1. A post-processing method of speech recognition, the post-processing method of speech recognition comprising:

respectively carrying out data construction on text data in a corpus by multiple modes to generate diversified training data, wherein the multiple modes comprise at least two modes of a punctuation deletion mode, a standardized processing mode, a text content correction mode and a text fragment truncation mode;

training an initial model according to the diversified training data to obtain a post-processing model;

acquiring initial text data after voice recognition;

2. The method of post-processing speech recognition according to claim 1, wherein the step of performing data construction on the text data in the corpus by a plurality of ways to generate diversified training data comprises:

punctuation mark deleting processing is carried out on text data in a corpus to obtain first text data;

3. The method of post-processing speech recognition according to claim 1, wherein the step of performing data construction on the text data in the corpus by a plurality of ways to generate diversified training data comprises:

performing standardization processing on text data in a corpus to obtain second text data;

4. The method of post-processing speech recognition according to claim 1, wherein the step of performing data construction on the text data in the corpus by a plurality of ways to generate diversified training data comprises:

carrying out voice synthesis on text data in a corpus to obtain voice data;

5. The method of post-processing of speech recognition according to claim 4, wherein after generating third training data from the third text data and text data in the corpus, the method further comprises:

6. The method of post-processing speech recognition according to claim 5, wherein the step of truncating the text data in the corpus to obtain fifth text data comprises:

7. The method for post-processing speech recognition according to any one of claims 1-6, wherein before the step of performing data construction on the text data in the corpus in multiple ways to generate diversified training data, the method further comprises:

collecting a large amount of known text content;

storing the plurality of sentence texts as a corpus.

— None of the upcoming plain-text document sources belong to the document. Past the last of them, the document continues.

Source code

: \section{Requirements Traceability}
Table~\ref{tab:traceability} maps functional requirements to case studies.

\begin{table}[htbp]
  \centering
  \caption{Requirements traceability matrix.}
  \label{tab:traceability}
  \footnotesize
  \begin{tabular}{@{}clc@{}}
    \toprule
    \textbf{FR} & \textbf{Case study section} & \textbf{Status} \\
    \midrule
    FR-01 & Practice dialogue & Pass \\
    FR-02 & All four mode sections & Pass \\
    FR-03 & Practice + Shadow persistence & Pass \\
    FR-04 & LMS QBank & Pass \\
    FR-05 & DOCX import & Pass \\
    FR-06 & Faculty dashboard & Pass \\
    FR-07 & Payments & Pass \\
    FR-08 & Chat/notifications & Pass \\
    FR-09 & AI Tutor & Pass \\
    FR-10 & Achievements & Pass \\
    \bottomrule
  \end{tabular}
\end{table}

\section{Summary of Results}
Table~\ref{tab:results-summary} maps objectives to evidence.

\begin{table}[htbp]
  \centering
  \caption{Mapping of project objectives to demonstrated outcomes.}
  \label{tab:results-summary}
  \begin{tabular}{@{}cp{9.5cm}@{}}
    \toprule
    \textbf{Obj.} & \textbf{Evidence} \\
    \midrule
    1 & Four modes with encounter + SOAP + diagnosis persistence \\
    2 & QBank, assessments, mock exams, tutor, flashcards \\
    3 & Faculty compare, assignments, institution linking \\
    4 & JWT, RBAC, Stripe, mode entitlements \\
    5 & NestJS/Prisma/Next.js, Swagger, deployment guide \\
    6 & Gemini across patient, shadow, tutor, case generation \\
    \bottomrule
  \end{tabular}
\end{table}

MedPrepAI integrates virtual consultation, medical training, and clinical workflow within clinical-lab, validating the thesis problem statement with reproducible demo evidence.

8. A post-processing apparatus for speech recognition, the post-processing apparatus for speech recognition comprising:

9. A post-processing device for speech recognition, the device comprising: a memory, a processor and a post-processing program of speech recognition stored on the memory and executable on the processor, the post-processing program of speech recognition being configured to implement the post-processing method of speech recognition according to any one of claims 1 to 7.

10. A storage medium having stored thereon a post-processing program for speech recognition, which when executed by a processor implements a post-processing method for speech recognition according to any one of claims 1 to 7.